__Dataset content__.
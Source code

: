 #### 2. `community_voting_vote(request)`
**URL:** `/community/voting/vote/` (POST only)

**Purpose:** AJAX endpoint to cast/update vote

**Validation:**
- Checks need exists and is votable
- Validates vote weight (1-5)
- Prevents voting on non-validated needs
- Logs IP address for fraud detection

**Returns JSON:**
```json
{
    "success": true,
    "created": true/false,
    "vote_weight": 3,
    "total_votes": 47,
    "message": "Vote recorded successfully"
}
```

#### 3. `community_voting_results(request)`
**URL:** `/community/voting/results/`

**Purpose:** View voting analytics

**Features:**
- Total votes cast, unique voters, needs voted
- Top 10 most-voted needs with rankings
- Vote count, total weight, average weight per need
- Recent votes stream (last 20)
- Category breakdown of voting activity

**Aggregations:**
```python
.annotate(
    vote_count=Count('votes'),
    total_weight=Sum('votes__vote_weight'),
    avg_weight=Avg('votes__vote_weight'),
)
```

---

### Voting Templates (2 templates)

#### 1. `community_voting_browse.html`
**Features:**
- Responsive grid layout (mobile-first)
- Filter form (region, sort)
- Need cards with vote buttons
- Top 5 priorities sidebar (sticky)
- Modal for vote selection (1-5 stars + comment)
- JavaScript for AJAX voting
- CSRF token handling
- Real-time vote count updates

==

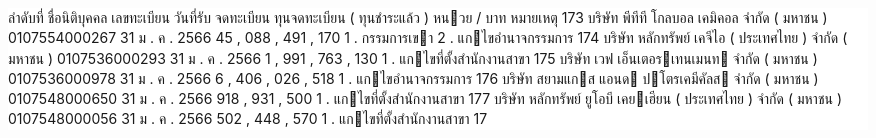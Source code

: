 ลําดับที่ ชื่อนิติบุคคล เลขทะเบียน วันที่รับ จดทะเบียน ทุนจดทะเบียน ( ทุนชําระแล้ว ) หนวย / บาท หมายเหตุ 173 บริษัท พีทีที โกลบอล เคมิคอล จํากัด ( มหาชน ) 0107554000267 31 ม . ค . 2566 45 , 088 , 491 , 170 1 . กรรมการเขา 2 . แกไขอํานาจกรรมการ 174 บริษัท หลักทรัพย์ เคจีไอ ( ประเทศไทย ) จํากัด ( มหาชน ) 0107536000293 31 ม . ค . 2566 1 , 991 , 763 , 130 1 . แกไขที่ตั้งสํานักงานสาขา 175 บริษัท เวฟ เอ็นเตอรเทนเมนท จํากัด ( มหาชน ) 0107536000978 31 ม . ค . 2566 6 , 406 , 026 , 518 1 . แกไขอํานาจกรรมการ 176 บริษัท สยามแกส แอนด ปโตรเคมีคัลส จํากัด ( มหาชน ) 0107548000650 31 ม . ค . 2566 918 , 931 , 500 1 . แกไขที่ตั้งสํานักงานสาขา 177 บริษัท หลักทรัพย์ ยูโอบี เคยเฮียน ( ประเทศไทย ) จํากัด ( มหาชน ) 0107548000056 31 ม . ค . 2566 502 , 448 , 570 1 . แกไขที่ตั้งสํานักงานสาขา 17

__Problem details__. Given the records above, return exactly the lines starting at the line containing "- Total votes" and ending at the line containing "- Real-time vote count updates", including both.

__Exercise answer__.
- Total votes cast, unique voters, needs voted
- Top 10 most-voted needs with rankings
- Vote count, total weight, average weight per need
- Recent votes stream (last 20)
- Category breakdown of voting activity

**Aggregations:**
```python
.annotate(
    vote_count=Count('votes'),
    total_weight=Sum('votes__vote_weight'),
    avg_weight=Avg('votes__vote_weight'),
)
```

---

### Voting Templates (2 templates)

#### 1. `community_voting_browse.html`
**Features:**
- Responsive grid layout (mobile-first)
- Filter form (region, sort)
- Need cards with vote buttons
- Top 5 priorities sidebar (sticky)
- Modal for vote selection (1-5 stars + comment)
- JavaScript for AJAX voting
- CSRF token handling
- Real-time vote count updates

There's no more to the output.